The Bureau of Land Management has a field office in Oklahoma that manages 7.4 million acres of public land and minerals in the states of Oklahoma, Kansas and Texas. That field office administers extraction, use and sale of oil, gas and coal and ensures that operations are conducted safely and in an environmentally responsible manner. The Oklahoma Field office also ensures that oil and gas operations on Indian lands are conducted according to lease terms and conditions, approved plans, and existing laws and regulations.
“The BLM, which manages 245 million acres of public lands and 700 million acres of mineral estate, is an engine of economic activity,” said BLM Director Bob Abbey, who joined the Secretary by phone. “It raises more revenue each year for American taxpayers than it spends and helps stimulate investment and innovation by businesses.”
Salazar said the mineral-related contributions to the economy from BLM-managed resources are expected to increase in 2011, with 33 oil and gas lease sales scheduled and more than 7,200 applications-for-permit-to-drill on public lands and Indian lands expected to be processed – up from approximately 5,000 in 2010.
“In addition, we are already seeing significant benefits from the President's initiative to increase renewable energy development that will help secure America's long-term prosperity and help reduce our dependence on foreign oil,” Salazar said.
In 2010, the production of geothermal and wind energy on BLM-managed lands contributed more than $361 million to the nation's economy. Secretary Salazar also noted that with several important solar projects poised for development, the economic and social benefits from the Administration's historic investment in clean energy will increase considerably and provide much-needed diversity in the America's long-term energy portfolio.

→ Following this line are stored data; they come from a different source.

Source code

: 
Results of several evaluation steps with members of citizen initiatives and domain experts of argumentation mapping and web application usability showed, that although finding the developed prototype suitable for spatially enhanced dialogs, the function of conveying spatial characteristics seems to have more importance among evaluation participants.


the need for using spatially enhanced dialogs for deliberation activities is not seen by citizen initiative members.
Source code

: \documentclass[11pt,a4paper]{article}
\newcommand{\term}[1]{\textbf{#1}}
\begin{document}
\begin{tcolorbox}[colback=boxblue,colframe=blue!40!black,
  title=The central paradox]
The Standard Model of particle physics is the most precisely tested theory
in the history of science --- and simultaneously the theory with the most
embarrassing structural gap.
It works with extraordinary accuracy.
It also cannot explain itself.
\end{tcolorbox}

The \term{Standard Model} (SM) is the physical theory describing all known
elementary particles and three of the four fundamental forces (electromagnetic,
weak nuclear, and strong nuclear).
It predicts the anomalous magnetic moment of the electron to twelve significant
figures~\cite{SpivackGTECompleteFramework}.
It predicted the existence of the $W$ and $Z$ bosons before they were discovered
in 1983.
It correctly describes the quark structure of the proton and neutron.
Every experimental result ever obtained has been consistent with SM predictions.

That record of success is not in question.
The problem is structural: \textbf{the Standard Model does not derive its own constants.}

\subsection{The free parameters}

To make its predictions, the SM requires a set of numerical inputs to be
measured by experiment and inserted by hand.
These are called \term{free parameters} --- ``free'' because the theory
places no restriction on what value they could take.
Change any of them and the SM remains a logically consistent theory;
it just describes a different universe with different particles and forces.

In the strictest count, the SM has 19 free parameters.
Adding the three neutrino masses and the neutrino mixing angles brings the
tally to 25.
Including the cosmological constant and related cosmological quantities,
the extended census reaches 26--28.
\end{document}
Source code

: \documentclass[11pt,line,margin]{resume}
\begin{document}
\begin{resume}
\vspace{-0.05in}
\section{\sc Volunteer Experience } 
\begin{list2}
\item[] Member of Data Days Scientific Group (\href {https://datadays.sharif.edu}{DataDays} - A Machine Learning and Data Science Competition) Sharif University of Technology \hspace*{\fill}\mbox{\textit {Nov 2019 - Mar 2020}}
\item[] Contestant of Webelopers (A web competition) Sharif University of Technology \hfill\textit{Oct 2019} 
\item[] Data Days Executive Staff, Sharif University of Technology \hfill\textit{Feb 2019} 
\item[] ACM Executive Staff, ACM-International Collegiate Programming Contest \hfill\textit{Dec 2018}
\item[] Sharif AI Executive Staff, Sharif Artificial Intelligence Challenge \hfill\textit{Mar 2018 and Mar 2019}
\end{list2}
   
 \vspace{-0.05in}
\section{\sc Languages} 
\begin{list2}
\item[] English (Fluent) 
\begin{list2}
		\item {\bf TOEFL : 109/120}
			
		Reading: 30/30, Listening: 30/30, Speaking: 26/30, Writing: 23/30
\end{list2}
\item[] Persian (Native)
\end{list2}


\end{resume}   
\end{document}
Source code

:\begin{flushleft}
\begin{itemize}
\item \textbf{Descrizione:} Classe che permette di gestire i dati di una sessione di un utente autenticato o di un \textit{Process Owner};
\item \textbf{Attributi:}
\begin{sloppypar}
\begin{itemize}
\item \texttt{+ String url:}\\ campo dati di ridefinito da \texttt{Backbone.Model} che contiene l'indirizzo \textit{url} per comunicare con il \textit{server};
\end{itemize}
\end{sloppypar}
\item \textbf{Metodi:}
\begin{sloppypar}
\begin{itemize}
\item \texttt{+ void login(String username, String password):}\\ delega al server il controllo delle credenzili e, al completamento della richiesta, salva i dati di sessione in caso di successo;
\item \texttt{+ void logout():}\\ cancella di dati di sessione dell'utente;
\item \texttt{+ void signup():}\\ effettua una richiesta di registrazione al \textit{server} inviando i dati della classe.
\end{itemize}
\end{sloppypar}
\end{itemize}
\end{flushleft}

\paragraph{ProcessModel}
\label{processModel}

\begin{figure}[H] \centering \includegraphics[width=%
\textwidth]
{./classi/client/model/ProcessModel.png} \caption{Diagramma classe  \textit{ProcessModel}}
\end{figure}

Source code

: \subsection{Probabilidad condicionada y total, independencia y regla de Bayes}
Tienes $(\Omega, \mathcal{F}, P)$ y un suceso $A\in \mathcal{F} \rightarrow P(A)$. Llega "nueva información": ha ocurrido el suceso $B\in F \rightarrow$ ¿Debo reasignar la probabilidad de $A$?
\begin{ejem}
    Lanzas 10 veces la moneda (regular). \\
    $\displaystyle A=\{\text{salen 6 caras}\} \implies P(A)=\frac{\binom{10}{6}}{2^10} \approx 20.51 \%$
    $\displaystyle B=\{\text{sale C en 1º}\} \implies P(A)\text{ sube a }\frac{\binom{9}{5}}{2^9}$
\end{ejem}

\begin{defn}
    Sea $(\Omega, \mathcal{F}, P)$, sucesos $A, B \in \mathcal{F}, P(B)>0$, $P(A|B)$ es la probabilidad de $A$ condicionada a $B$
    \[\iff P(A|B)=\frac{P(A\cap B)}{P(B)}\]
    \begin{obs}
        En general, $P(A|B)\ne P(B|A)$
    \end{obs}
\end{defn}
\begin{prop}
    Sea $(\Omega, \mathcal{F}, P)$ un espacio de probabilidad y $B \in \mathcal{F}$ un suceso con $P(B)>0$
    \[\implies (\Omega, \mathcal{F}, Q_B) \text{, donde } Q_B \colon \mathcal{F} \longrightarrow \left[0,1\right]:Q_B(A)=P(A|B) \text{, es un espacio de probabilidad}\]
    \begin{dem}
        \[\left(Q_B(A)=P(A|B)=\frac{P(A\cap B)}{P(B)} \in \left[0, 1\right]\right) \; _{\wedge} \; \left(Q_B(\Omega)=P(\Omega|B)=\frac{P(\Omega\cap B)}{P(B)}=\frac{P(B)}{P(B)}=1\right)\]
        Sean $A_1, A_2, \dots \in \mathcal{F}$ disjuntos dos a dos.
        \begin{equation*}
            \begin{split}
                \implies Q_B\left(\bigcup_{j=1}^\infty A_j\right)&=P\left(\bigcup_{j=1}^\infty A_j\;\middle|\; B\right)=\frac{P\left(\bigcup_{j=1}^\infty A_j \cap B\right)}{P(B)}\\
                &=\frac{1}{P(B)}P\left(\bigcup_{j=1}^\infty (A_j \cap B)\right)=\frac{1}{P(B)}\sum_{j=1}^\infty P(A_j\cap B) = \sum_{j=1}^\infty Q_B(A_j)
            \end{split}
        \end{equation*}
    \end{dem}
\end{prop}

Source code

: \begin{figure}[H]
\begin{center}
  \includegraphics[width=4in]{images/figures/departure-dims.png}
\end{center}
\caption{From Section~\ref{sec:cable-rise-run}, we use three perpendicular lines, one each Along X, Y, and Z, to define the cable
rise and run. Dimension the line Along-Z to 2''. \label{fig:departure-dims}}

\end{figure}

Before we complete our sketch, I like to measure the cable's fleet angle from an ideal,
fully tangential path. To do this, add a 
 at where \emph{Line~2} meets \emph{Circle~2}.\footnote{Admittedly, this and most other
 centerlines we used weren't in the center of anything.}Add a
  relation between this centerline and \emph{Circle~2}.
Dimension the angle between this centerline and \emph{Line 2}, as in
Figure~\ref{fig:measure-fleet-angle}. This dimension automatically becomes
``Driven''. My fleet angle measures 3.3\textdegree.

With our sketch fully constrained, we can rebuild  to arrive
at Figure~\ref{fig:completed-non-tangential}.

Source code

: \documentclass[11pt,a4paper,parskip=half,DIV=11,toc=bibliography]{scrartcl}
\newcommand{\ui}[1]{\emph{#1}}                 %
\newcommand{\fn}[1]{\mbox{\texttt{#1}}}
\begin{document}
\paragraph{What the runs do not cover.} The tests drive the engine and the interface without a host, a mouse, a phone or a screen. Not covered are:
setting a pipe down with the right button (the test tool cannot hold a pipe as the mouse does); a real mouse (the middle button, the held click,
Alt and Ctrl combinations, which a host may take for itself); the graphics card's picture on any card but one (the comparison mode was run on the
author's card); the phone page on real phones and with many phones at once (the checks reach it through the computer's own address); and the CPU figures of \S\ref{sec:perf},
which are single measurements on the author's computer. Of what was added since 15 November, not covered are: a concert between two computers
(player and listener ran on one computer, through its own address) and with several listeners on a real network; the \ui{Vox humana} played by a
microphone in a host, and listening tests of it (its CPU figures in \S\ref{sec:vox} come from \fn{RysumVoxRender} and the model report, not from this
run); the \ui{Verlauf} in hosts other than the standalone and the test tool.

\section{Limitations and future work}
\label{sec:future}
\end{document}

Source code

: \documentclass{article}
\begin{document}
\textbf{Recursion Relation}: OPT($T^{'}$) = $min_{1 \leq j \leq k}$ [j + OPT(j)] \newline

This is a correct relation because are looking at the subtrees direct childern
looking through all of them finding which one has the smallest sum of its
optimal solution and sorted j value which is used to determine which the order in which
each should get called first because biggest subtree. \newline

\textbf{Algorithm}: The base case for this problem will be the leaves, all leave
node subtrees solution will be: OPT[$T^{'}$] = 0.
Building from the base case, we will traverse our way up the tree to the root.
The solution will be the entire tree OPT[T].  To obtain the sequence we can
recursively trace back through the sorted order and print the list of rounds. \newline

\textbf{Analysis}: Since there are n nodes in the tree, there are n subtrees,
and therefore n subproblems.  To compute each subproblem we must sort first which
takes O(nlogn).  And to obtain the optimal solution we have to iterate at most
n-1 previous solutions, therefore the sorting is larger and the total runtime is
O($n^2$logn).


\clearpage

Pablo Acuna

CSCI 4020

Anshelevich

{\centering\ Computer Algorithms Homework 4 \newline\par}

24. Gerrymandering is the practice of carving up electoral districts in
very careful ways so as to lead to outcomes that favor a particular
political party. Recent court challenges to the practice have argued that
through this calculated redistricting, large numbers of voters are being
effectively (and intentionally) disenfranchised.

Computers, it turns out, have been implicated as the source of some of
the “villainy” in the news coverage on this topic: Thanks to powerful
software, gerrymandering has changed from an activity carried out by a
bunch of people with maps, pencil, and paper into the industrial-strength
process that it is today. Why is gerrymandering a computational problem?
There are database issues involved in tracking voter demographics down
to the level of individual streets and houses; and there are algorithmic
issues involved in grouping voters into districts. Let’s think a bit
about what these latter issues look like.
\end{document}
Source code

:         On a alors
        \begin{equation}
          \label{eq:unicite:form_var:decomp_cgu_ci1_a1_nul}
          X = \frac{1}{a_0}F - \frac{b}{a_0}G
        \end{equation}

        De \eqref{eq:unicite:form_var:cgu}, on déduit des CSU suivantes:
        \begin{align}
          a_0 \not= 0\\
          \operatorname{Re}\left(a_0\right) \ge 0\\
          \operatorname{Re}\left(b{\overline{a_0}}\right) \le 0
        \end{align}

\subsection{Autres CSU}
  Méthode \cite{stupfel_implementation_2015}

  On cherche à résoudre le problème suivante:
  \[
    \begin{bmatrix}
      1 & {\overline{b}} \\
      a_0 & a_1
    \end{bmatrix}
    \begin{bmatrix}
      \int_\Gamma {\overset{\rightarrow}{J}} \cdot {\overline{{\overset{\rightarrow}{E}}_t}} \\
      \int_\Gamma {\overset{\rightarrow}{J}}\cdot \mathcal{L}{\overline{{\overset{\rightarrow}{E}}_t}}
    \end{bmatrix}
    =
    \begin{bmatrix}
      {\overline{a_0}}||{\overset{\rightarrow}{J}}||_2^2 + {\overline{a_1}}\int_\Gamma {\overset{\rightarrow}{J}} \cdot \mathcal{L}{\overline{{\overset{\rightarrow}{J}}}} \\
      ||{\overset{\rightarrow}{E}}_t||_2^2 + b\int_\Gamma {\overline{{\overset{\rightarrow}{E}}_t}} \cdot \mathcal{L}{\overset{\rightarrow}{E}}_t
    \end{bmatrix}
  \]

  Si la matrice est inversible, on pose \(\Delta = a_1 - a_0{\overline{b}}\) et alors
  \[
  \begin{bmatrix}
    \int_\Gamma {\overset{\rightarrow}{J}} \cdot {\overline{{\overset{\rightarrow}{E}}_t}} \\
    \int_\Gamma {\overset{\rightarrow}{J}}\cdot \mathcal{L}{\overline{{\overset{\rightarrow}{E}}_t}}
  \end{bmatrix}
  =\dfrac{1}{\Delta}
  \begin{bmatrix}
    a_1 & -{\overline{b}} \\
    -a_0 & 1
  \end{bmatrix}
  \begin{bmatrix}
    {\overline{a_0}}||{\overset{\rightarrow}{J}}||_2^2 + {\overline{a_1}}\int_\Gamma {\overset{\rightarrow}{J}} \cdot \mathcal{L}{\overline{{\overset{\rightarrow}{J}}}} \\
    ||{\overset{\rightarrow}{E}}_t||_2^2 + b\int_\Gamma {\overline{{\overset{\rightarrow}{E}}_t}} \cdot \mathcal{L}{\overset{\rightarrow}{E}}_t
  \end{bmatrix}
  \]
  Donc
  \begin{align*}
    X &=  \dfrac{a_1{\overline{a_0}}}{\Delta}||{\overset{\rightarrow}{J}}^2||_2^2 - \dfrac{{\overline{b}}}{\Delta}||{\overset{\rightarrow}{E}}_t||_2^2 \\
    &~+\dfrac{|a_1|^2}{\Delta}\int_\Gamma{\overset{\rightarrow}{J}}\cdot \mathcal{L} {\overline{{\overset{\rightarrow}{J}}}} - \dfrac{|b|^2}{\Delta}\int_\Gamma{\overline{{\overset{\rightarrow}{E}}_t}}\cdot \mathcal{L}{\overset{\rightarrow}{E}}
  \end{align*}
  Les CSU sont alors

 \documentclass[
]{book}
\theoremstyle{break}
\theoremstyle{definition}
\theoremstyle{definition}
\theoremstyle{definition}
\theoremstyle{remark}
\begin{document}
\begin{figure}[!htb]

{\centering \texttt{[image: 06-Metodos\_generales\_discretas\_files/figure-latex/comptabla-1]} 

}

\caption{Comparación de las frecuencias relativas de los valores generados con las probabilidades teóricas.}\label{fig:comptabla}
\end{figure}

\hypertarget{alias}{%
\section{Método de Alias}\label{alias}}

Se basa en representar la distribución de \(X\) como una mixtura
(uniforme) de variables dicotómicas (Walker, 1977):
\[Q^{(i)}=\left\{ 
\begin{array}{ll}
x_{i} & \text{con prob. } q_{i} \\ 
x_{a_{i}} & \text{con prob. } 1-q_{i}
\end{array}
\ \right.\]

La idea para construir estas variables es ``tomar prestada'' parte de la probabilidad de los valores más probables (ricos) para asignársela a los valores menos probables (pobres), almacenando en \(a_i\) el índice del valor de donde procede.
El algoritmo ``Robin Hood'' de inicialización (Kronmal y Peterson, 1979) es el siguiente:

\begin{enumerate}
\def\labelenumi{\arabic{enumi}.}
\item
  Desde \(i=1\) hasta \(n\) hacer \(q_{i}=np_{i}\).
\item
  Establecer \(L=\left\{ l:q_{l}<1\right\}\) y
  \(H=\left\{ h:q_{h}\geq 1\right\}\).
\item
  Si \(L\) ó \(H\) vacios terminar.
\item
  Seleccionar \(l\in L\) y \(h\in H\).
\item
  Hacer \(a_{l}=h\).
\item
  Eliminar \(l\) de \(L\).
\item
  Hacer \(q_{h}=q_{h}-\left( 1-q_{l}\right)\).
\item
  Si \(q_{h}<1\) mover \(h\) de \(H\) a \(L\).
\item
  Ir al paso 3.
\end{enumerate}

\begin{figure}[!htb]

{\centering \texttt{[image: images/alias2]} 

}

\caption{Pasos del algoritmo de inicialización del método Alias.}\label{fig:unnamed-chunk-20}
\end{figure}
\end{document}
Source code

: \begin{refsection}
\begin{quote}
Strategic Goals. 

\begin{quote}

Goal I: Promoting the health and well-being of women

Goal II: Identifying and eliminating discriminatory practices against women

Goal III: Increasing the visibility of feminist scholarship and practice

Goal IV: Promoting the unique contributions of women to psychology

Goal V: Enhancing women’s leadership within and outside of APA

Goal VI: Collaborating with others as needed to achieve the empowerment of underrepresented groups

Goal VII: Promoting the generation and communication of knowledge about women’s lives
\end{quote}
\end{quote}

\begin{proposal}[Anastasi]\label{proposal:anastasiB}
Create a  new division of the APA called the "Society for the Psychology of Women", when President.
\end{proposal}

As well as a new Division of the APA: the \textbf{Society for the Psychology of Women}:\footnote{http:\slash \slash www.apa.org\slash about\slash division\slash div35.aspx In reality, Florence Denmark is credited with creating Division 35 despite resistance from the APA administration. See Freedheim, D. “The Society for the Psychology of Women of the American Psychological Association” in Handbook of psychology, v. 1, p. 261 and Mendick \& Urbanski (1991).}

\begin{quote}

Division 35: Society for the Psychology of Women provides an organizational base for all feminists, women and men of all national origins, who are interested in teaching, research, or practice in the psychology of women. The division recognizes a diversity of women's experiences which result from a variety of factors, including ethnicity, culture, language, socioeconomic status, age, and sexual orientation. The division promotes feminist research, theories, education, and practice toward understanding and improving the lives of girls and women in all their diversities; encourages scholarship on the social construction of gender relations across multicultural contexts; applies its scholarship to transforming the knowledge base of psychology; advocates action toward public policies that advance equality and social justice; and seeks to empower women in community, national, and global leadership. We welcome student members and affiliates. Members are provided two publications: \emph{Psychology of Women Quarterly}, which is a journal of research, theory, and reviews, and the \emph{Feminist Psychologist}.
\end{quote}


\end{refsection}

Director Abbey also highlighted the economic benefits of the diverse recreational opportunities afforded by BLM public lands. In 2010, more than 58 million recreation-related visits were made to BLM-managed lands and water. These visits provided a nationwide economic benefit of $7.4 billion dollars.
“Not only do these public lands generate revenue and jobs through development of important mineral resources such as oil and gas, timber, and grazing, they are increasingly yielding significant economic benefits from recreation, natural and cultural resources, and conservation of important wildlife and plant habitats,” Abbey said.
The BLM has produced a fact sheet titled "The BLM: A Sound Investment for America," which provides a state-by-state breakdown of economic impacts of activities on BLM-managed land. The national numbers will differ from any total of individual state impacts, because the national model incorporates impacts that cross state borders. This is especially significant in the oil and gas industry, where the complex, interstate supply chain provides a much greater impact than the compilation of state numbers might imply. The fact sheet is available at
The BLM manages more land – over 245 million acres -- than any other federal agency. This land, known as the National System of Public Lands, is primarily located in 12 Western states, including Alaska. The Bureau, with a budget of about $1 billion, also administers 700 million acres of sub-surface mineral estate throughout the nation. The BLM's multiple-use mission is to sustain the health and productivity of the public lands for the use and enjoyment of present and future generations. The Bureau accomplishes this by managing such activities as outdoor recreation, livestock grazing, mineral development, and energy production, and by conserving natural, historical, cultural, and other resources on public lands.